Following their formation, Cloudsplitter released a limited edition, self-titled, seven-song EP in 2009 with the lineup of Gowans, Nilsen , Zubot, Dan Gaucher (Stop Time) and Jesse Gander (the Buttless Chaps, Black Rice); a dream team of talented friends. “The current roster of Cloudsplitter is different than on those early recordings,” admits Gowans. “Ida and Dan moved to Toronto—a lot of people move East, it seems.” Gowans is now joined by Doug Liddle (Swank) on banjo, electric guitar, lap steel and musical saw, Stephen Lyons (Fond of Tigers) on drums, and Gander slapping a mean bass while also contributing keyboards and vocals.
Having numerous musicians in your social circle and running Red Cat Records exposes Gowans to a huge cross section of music. One might expect this could lead to Cloudsplitter trotting out loads of recognizable influences in their songs. Interestingly, the musician explains this isn’t so.
“A lot of the music that I listen to doesn’t sound anything like the music I make, and that surprises me,” Gowans confesses. “I listen to a lot of electronic music or ‘80s stuff like Echo & the Bunnymen, Joy Division and Wire, and I like lots of current stuff too, but that doesn’t seep into what I’m making so much.”

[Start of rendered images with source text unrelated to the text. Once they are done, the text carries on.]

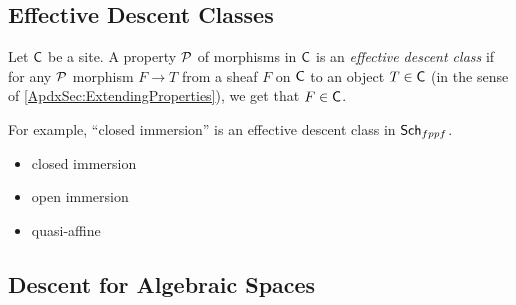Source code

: % 
% 
% 



\subsection{Effective Descent Classes}

Let $\C$ be a site.  A property $\P$ of morphisms in $\C$ is an \emph{effective descent class} if for any $\P$ morphism $F\to T$ from a sheaf $F$ on $\C$ to an object $T\in \C$ (in the sense of \ref{ApdxSec:ExtendingProperties}), we get that $F\in \C$.


For example, ``closed immersion'' is an effective descent class in $\sch_{fppf}$.

\begin{itemize}
 \item closed immersion
 \item open immersion
 \item quasi-affine
\end{itemize}


\subsection{Descent for Algebraic Spaces}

Cloudsplitter opens with “Broken Yet Forgiven,” a number full of gentle, languid tremors, from its almost breakable banjo strumming to the subdued way Gowans and company croon of “a glorious haze to take it all away.” The poetry of the Banks’ novel is tangible in such tender moments as those. Gowans’ tender trill is a far cry from that of, say, Ian Curtis, though themes of failure and want may be something that connects Gowans to his preferred performers.
On top of eschewing the influence of Gowans’ favourite bands, Cloudsplitter isn’t an extension of anything he’s done before. Where the Buttless Chaps were more of a cheerful alt-rock band that drove down country and electronic backroads, Cloudsplitter is on a somewhat twistier and downcast path. This can be attested to by shaky banjos and eerie musical saws, or the melodious chord progressions of “Death on the Plain.” The song features a hauntingly delicate finger-picking intro reminiscent of Nick Drake, although more spare and bittersweet than anything the Chaps ever laid to tape.
“The Chaps had an identity that is different from Cloudsplitter. This is more hemmed in, different instrumentation and a different feel. I’m not singing in a falsetto or affecting a British accent or anything like that,” jokes Gowans. “If you’re to generalize [Cloudsplitter’s] sound, it’s down tempo folk rock, really, but restrained. We really are trying for a minimal approach, which is different for me. It’s a fun and different dynamic. And it’s exciting, too.”
Gowans and company are planning a string of shows in support of the new record, with a planned performance on June 4 that will find them at Lana Lou’s as part of the Music Waste Festival. More dates will be announced soon and it looks like the forecast for Cloudsplitter will be calling for thunder, harmony and dramatics in the days ahead.